[Source texts of formatted documents]
::::
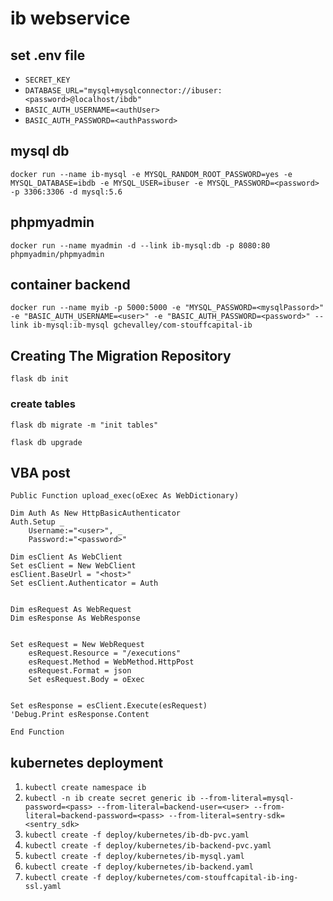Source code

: # ib webservice

## set .env file
- `SECRET_KEY`
- `DATABASE_URL="mysql+mysqlconnector://ibuser:<password>@localhost/ibdb"`
- `BASIC_AUTH_USERNAME=<authUser>`
- `BASIC_AUTH_PASSWORD=<authPassword>`

## mysql db
`docker run --name ib-mysql -e MYSQL_RANDOM_ROOT_PASSWORD=yes -e MYSQL_DATABASE=ibdb -e MYSQL_USER=ibuser -e MYSQL_PASSWORD=<password> -p 3306:3306 -d mysql:5.6`


## phpmyadmin
`docker run --name myadmin -d --link ib-mysql:db -p 8080:80 phpmyadmin/phpmyadmin`


## container backend
`docker run --name myib -p 5000:5000 -e "MYSQL_PASSWORD=<mysqlPassord>" -e "BASIC_AUTH_USERNAME=<user>" -e "BASIC_AUTH_PASSWORD=<password>" --link ib-mysql:ib-mysql gchevalley/com-stouffcapital-ib`


## Creating The Migration Repository
`flask db init`


### create tables
`flask db migrate -m "init tables"`

`flask db upgrade`


## VBA post

```
Public Function upload_exec(oExec As WebDictionary)

Dim Auth As New HttpBasicAuthenticator
Auth.Setup _
    Username:="<user>", _
    Password:="<password>"

Dim esClient As WebClient
Set esClient = New WebClient
esClient.BaseUrl = "<host>"
Set esClient.Authenticator = Auth


Dim esRequest As WebRequest
Dim esResponse As WebResponse


Set esRequest = New WebRequest
    esRequest.Resource = "/executions"
    esRequest.Method = WebMethod.HttpPost
    esRequest.Format = json
    Set esRequest.Body = oExec


Set esResponse = esClient.Execute(esRequest)
'Debug.Print esResponse.Content

End Function
```

## kubernetes deployment
1. `kubectl create namespace ib`
1. `kubectl -n ib create secret generic ib --from-literal=mysql-password=<pass> --from-literal=backend-user=<user> --from-literal=backend-password=<pass> --from-literal=sentry-sdk=<sentry_sdk>`
1. `kubectl create -f deploy/kubernetes/ib-db-pvc.yaml`
1. `kubectl create -f deploy/kubernetes/ib-backend-pvc.yaml`
1. `kubectl create -f deploy/kubernetes/ib-mysql.yaml`
1. `kubectl create -f deploy/kubernetes/ib-backend.yaml`
1. `kubectl create -f deploy/kubernetes/com-stouffcapital-ib-ing-ssl.yaml`
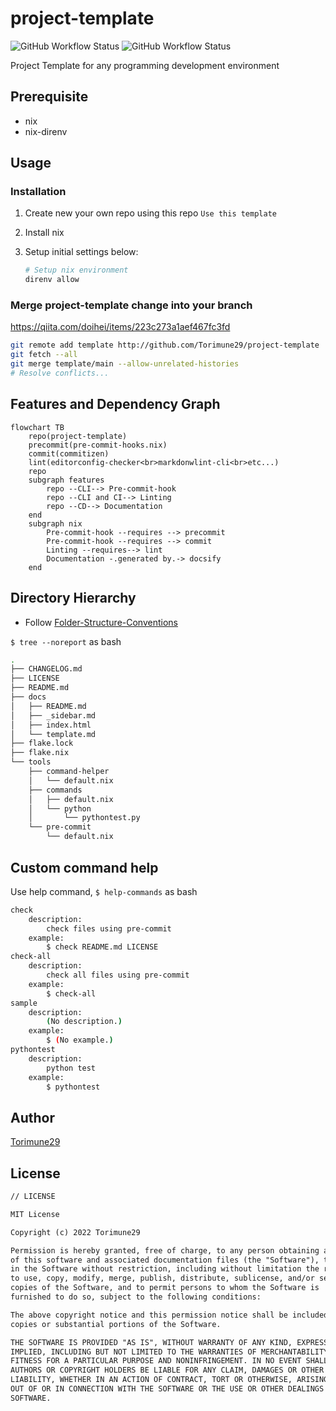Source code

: # project-template

<!-- editorconfig-checker-disable -->
![GitHub Workflow Status](https://img.shields.io/github/workflow/status/Torimune29/project-template/CI?label=CI)
![GitHub Workflow Status](https://img.shields.io/github/workflow/status/Torimune29/project-template/CD?label=CD)
<!-- editorconfig-checker-enable -->

Project Template for any programming development environment

## Prerequisite

* nix
* nix-direnv

## Usage

### Installation

1. Create new your own repo using this repo `Use this template`
1. Install nix
1. Setup initial settings below:

    ```bash
    # Setup nix environment
    direnv allow
    ```

### Merge project-template change into your branch

<https://qiita.com/doihei/items/223c273a1aef467fc3fd>

```bash
git remote add template http://github.com/Torimune29/project-template
git fetch --all
git merge template/main --allow-unrelated-histories
# Resolve conflicts...
```

## Features and Dependency Graph

```mermaid
flowchart TB
    repo(project-template)
    precommit(pre-commit-hooks.nix)
    commit(commitizen)
    lint(editorconfig-checker<br>markdonwlint-cli<br>etc...)
    repo
    subgraph features
        repo --CLI--> Pre-commit-hook
        repo --CLI and CI--> Linting
        repo --CD--> Documentation
    end
    subgraph nix
        Pre-commit-hook --requires --> precommit
        Pre-commit-hook --requires --> commit
        Linting --requires--> lint
        Documentation -.generated by.-> docsify
    end
```

## Directory Hierarchy

* Follow [Folder-Structure-Conventions](https://github.com/kriasoft/Folder-Structure-Conventions)

`$ tree --noreport` as bash
```bash
.
├── CHANGELOG.md
├── LICENSE
├── README.md
├── docs
│   ├── README.md
│   ├── _sidebar.md
│   ├── index.html
│   └── template.md
├── flake.lock
├── flake.nix
└── tools
    ├── command-helper
    │   └── default.nix
    ├── commands
    │   ├── default.nix
    │   └── python
    │       └── pythontest.py
    └── pre-commit
        └── default.nix
```

## Custom command help

Use help command,
`$ help-commands` as bash
```bash
check
    description:
        check files using pre-commit
    example:
        $ check README.md LICENSE
check-all
    description:
        check all files using pre-commit
    example:
        $ check-all
sample
    description:
        (No description.)
    example:
        $ (No example.)
pythontest
    description:
        python test
    example:
        $ pythontest

```

## Author

[Torimune29](https://github.com/Torimune29)

## License

```txt
// LICENSE

MIT License

Copyright (c) 2022 Torimune29

Permission is hereby granted, free of charge, to any person obtaining a copy
of this software and associated documentation files (the "Software"), to deal
in the Software without restriction, including without limitation the rights
to use, copy, modify, merge, publish, distribute, sublicense, and/or sell
copies of the Software, and to permit persons to whom the Software is
furnished to do so, subject to the following conditions:

The above copyright notice and this permission notice shall be included in all
copies or substantial portions of the Software.

THE SOFTWARE IS PROVIDED "AS IS", WITHOUT WARRANTY OF ANY KIND, EXPRESS OR
IMPLIED, INCLUDING BUT NOT LIMITED TO THE WARRANTIES OF MERCHANTABILITY,
FITNESS FOR A PARTICULAR PURPOSE AND NONINFRINGEMENT. IN NO EVENT SHALL THE
AUTHORS OR COPYRIGHT HOLDERS BE LIABLE FOR ANY CLAIM, DAMAGES OR OTHER
LIABILITY, WHETHER IN AN ACTION OF CONTRACT, TORT OR OTHERWISE, ARISING FROM,
OUT OF OR IN CONNECTION WITH THE SOFTWARE OR THE USE OR OTHER DEALINGS IN THE
SOFTWARE.
```
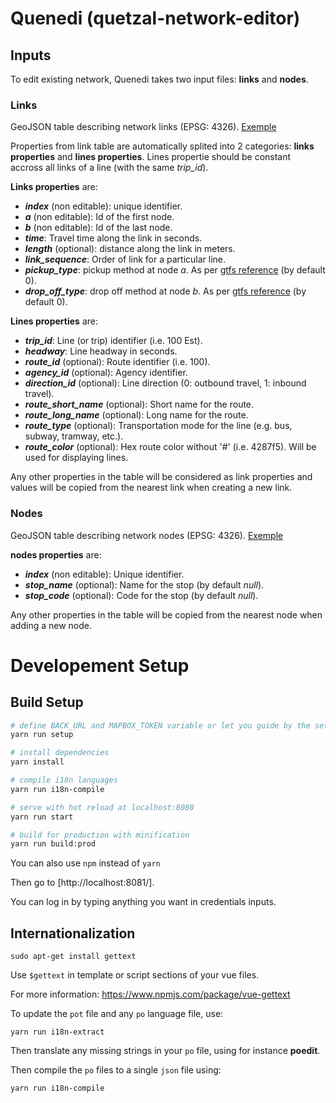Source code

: # Quenedi (quetzal-network-editor)

## Inputs 

To edit existing network, Quenedi takes two input files: **links** and **nodes**.

### Links

GeoJSON table describing network links (EPSG: 4326). [Exemple](static/links_exemple.geojson)

Properties from link table are automatically splited into 2 categories: **links properties** and **lines properties**. Lines propertie should be constant accross all links of a line (with the same *trip_id*).

**Links properties** are:
- ***index*** (non editable): unique identifier.
- ***a*** (non editable): Id of the first node.
- ***b*** (non editable): Id of the last node.
- ***time***: Travel time along the link in seconds.
- ***length*** (optional): distance along the link in meters.
- ***link_sequence***: Order of link for a particular line.
- ***pickup_type***: pickup method at node *a*. As per [gtfs reference](https://developers.google.com/transit/gtfs/reference) (by default 0).
- ***drop_off_type***: drop off method at node *b*. As per [gtfs reference](https://developers.google.com/transit/gtfs/reference) (by default 0).

**Lines properties** are:
- ***trip_id***: Line (or trip) identifier (i.e. 100 Est).
- ***headway***: Line headway in seconds.
- ***route_id*** (optional): Route identifier (i.e. 100).
- ***agency_id*** (optional): Agency identifier.
- ***direction_id*** (optional): Line direction (0: outbound travel, 1: inbound travel).
- ***route_short_name*** (optional): Short name for the route.
- ***route_long_name*** (optional): Long name for the route.
- ***route_type*** (optional): Transportation mode for the line (e.g. bus, subway, tramway, etc.).
- ***route_color*** (optional): Hex route color without '#' (i.e. 4287f5). Will be used for displaying lines.

Any other properties in the table will be considered as link properties and values will be copied from the nearest link when creating a new link.

### Nodes

GeoJSON table describing network nodes (EPSG: 4326). [Exemple](static/nodes_exemple.geojson)

**nodes properties** are:
- ***index*** (non editable): Unique identifier.
- ***stop_name*** (optional): Name for the stop (by default *null*).
- ***stop_code*** (optional): Code for the stop (by default *null*).

Any other properties in the table will be copied from the nearest node when adding a new node.

# Developement Setup 

## Build Setup

```sh
# define BACK_URL and MAPBOX_TOKEN variable or let you guide by the setup
yarn run setup

# install dependencies
yarn install

# compile i18n languages
yarn run i18n-compile

# serve with hot reload at localhost:8080
yarn run start

# build for production with minification
yarn run build:prod
```

You can also use `npm` instead of `yarn`

Then go to [http://localhost:8081/].

You can log in by typing anything you want in credentials inputs.

## Internationalization

```
sudo apt-get install gettext
```

Use `$gettext` in template or script sections of your vue files.

For more information: https://www.npmjs.com/package/vue-gettext

To update the `pot` file and any `po` language file, use:
```
yarn run i18n-extract
```

Then translate any missing strings in your `po` file, using for instance **poedit**.

Then compile the `po` files to a single `json` file using:
```
yarn run i18n-compile
```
::::
Copy from the entries only those lines that hold the word "kubernetes".

§ Result for this task:
## kubernetes deployment
1. `kubectl create -f deploy/kubernetes/ib-db-pvc.yaml`
1. `kubectl create -f deploy/kubernetes/ib-backend-pvc.yaml`
1. `kubectl create -f deploy/kubernetes/ib-mysql.yaml`
1. `kubectl create -f deploy/kubernetes/ib-backend.yaml`
1. `kubectl create -f deploy/kubernetes/com-stouffcapital-ib-ing-ssl.yaml`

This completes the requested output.